Questions on lecture 10
Learning and generalization
(revisions)
14. What is the likelihood?
Predictive models learn the mapping y=f(x) or more generally P(y|x). Conversely,
generative models (which are probabilistic) learn the opposive, namely to
predict the density of x given y P(x|y). In the maximum likelihood framework,
we assume that the data was produced by a model. The model has some parameters.
The goodness-of-fit of "likelihood" is the probability that the data was
produced by the model, for a given choice of parameters.
Likelihood = Proba (data | model).
15. What means “maximum likelihood”?
The maximum likelihood method of inference chooses the set of parameters
of the model that maximize the likelihood.
17.
What is Bayesian learning?
In Bayesian learning, one assumes that the data was drawn from a double
random process: first a function f is drawn according to a "prior" distribution
P(f), then data pairs are drawn D={xi, f(xi)}. In Bayesian learning, one seeks to
estimate for a new example x the probability P(y|x,D) by integrating
over all possible choices of f, using P(f|D): P(y|x,D) = integral
P(y|x,f) dP(f|D).
18. What is a prior? What is a posterior?
P(f) is the prior on function space. Our revised opinion, after we have
seen the data, is called the posterior P(f|D).
19. What is Maximum A Posteriori estimation (MAP)?
The Bayesian approach requires computing a difficult intergral. Instead,
we can select only one function f that maximizes P(f|D). This is the Maximum
A Posteriori (MAP) approach. We use Bayes' formula P(f|D)P(D)=P(D|f)P(f) so
that we can replace the maximization of P(f|D) by that of P(D|f)P(f), where
P(D|f) is the likelihood and P(f) the prior.
21. What is “regularization”? What is a “ridge”?
Regularization is a means of solving "ill-posed" problems, such as inverting
a matrix which is not invertible. The penalty term lambda ||w||2
in ridge regression is called a regularizer. The positive coefficient lambda
is called "ridge".
Learning and generalization
(new)
24. What is the correspondance
between maximum likelihood and empirical risk minimization?
The likelihood of a model can be converted to a risk functional via the
formula:
R[f] = - log P(D|f)
For i.i.d. data, P(D|f) can be decomposed as the product of P(xi,yi|f). The risk being the sum of the losses
for the example patterns, the loss function is then given by:
L(f(xi), yi) = - log P(xi,yi|f)
Conversely, the risk may be interpreted
as an "energy". A likelihood can be defined following the Boltzman distribution
P(D|f)= exp -R[f]/T, where T is a "temperature" parameter.
With this correspondance, minimizing
the risk is equivalent to maximizing the likelihood.

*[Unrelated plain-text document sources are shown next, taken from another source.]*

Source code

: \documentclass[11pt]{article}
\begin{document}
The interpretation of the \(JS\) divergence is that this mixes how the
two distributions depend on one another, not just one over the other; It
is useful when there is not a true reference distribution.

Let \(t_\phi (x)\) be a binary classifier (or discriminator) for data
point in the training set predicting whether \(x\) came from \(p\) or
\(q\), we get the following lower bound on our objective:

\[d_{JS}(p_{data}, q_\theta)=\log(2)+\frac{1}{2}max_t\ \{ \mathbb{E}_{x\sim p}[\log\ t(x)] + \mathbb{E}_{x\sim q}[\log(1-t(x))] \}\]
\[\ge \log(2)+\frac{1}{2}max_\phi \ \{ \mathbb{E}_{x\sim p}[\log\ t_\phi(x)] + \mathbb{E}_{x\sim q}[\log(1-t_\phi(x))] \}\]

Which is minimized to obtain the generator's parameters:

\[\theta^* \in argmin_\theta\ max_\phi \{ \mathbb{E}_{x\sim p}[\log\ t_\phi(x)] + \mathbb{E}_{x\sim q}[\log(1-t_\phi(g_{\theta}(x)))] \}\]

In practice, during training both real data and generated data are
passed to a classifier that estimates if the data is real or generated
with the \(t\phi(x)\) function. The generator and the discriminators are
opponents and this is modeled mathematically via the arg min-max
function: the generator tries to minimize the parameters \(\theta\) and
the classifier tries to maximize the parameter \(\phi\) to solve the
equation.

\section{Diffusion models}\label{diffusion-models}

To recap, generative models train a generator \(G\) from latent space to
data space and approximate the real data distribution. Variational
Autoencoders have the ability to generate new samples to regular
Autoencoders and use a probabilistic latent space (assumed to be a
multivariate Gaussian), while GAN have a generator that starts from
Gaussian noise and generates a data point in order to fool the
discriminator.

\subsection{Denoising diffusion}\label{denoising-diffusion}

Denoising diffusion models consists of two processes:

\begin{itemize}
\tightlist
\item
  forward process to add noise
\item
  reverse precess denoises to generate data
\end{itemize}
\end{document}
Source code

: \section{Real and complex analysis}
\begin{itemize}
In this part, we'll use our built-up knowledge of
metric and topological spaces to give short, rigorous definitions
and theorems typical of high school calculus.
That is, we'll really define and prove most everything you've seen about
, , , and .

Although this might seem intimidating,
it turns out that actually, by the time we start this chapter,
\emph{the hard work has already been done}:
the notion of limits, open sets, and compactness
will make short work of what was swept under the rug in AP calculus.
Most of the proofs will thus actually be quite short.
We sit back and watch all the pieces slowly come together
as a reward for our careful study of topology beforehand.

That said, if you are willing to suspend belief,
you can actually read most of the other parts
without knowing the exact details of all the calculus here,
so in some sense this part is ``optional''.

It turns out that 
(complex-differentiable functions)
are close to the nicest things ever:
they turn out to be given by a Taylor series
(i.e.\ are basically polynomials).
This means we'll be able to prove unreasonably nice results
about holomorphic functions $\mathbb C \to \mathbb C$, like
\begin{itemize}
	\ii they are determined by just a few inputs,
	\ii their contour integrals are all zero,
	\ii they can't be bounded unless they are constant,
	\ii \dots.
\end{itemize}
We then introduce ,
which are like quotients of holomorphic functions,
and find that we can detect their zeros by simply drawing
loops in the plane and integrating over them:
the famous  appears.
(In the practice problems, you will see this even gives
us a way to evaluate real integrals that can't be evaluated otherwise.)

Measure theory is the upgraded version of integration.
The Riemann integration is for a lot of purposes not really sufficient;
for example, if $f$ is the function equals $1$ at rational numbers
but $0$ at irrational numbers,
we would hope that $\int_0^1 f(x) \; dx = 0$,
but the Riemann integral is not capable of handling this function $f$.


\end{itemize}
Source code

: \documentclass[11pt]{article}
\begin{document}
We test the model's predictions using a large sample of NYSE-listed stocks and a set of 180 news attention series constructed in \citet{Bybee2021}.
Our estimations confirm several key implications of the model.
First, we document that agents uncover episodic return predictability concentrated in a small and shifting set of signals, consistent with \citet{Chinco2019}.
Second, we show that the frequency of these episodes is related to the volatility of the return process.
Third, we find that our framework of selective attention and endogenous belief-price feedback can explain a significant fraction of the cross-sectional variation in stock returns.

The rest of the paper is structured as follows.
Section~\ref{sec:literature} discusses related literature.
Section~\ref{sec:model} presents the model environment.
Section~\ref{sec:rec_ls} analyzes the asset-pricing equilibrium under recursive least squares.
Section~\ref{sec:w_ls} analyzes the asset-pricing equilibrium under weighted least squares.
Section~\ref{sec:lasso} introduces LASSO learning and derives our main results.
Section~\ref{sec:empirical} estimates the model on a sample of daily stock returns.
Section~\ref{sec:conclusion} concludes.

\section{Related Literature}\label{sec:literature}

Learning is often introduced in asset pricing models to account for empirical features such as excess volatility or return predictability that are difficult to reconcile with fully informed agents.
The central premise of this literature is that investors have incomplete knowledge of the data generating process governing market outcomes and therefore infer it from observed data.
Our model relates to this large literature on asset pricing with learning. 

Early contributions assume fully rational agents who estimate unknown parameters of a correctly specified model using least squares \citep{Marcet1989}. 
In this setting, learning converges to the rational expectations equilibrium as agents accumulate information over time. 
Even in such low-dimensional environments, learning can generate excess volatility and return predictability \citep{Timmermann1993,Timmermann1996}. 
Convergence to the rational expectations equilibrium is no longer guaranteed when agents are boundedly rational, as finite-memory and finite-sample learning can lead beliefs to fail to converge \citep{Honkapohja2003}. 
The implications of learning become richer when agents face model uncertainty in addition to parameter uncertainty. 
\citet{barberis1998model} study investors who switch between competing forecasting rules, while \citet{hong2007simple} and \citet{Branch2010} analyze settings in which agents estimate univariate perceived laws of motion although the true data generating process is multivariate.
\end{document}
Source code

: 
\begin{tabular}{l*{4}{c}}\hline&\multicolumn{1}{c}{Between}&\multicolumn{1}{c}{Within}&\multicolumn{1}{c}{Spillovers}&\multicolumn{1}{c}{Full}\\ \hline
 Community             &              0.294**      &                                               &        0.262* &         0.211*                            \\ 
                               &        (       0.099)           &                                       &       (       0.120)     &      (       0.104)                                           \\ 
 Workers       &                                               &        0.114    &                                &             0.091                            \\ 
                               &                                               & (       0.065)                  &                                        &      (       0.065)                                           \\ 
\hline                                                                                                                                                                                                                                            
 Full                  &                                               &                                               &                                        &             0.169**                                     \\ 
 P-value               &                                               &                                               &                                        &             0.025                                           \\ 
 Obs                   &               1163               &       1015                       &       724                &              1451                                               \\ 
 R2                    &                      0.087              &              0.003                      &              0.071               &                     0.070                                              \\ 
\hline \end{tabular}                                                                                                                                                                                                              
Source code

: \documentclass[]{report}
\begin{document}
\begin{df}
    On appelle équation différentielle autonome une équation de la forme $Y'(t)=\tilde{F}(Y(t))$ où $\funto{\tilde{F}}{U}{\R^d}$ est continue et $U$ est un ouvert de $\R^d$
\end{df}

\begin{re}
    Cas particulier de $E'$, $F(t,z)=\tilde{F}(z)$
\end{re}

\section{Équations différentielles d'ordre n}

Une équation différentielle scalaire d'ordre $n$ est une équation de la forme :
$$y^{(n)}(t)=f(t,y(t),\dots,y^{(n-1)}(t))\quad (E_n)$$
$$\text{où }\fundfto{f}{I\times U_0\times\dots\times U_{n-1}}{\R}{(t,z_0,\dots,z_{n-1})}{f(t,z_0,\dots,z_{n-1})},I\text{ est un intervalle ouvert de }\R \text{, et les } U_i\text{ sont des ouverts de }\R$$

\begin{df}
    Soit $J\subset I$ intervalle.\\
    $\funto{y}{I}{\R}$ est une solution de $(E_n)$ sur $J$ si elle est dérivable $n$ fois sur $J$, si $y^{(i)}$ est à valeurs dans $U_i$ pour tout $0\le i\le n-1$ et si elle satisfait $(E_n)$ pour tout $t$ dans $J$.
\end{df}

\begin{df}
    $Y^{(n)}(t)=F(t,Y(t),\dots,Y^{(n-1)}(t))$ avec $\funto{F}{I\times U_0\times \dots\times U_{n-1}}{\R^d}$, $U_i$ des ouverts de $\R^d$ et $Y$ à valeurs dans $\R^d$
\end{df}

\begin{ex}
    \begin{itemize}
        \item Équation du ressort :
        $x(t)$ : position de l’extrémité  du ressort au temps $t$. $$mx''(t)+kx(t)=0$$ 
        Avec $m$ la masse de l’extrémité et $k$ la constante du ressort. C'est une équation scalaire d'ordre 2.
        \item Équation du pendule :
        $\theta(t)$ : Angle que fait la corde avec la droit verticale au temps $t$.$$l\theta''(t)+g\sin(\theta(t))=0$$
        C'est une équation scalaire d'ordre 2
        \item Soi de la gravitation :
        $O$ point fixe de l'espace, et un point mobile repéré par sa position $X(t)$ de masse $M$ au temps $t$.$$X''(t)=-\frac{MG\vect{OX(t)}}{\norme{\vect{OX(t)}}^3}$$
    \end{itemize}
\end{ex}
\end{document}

25. What is the correspondance
between MAP and regularized risk minimization?
In the MAP framework, we maximize
the product of the likelihood and the prior P(D|f)P(f). A regularized risk functional may be
obtained by taking the negative log:
R[f] = - log P(D|f) - log
P(f)
where - log P(f) takes the role of the regularizer.
26. What is the correspondance
between ridge regression, weight decay, Gaussian processes, and ARD priors?
Assume a linear model f(x)=w.x+b is used. Ridge regression
means least-square regression with a 2-norm regularizer ||w||2.
A stochastic gradient algorithm optimizing the corresponding regularized risk
functional includes a "weight decay" term. Gaussian processes are Bayesian
methods assuming the weights are picked using a prior P(f)=exp-a||w||2.
Thefore the regularizer obtained by taking -logP(f) is the 2-norm regularizer ||w||2.
In the case of the linear model,
this prior is also called ARD (Automatic Relevance Determination). The method
can be "kernelized" by introducing scaling factors.
27. Why does the 1-norm regularization
yield "sparse" solutions?
The surfaces of equal regularization are hyper-diamonds. If the unregularized
solution is close enough to an edge, the solution is pulled to the edge, corresponding
to a number of weights being set to zero. For the 2-norm regularization, the
surfaces of equal regularization are hyper-sheres. The weights do not get
set preferentially to zero.
28. Why is the 1-norm regularization not suitable for the "kernel trick"?
To apply the kernel trick, it should be possible to express the cost function
in terms of dot products of patterns. With the 2-norm regularizer, this is
possible ||w||22 = w wT = alphaT XXT alpha, where XXT is the matrix of the dot products between
all the pairs of patterns (that becomes the kernel matrix after applying the
kernel trick). For the 1-norm regularizer, this is not possible.
29. What is a "link function"? Give examples.
For a discriminant function f, a link function is a function "linking" the
functional margin z=y f(x) and the likelihood P(D|f). Is is a means of converting
the output of a discriminant function to posterior class probabilities. Link
functions are usually S-shaped (sigmoids). The tanh and the logistic function
1/(1+e-z) are often used. A piece-wise function, which is S-shaped,
but is constant before -1 and after +1 may be used to implement "Bayesian"
SVMs and get support vectors.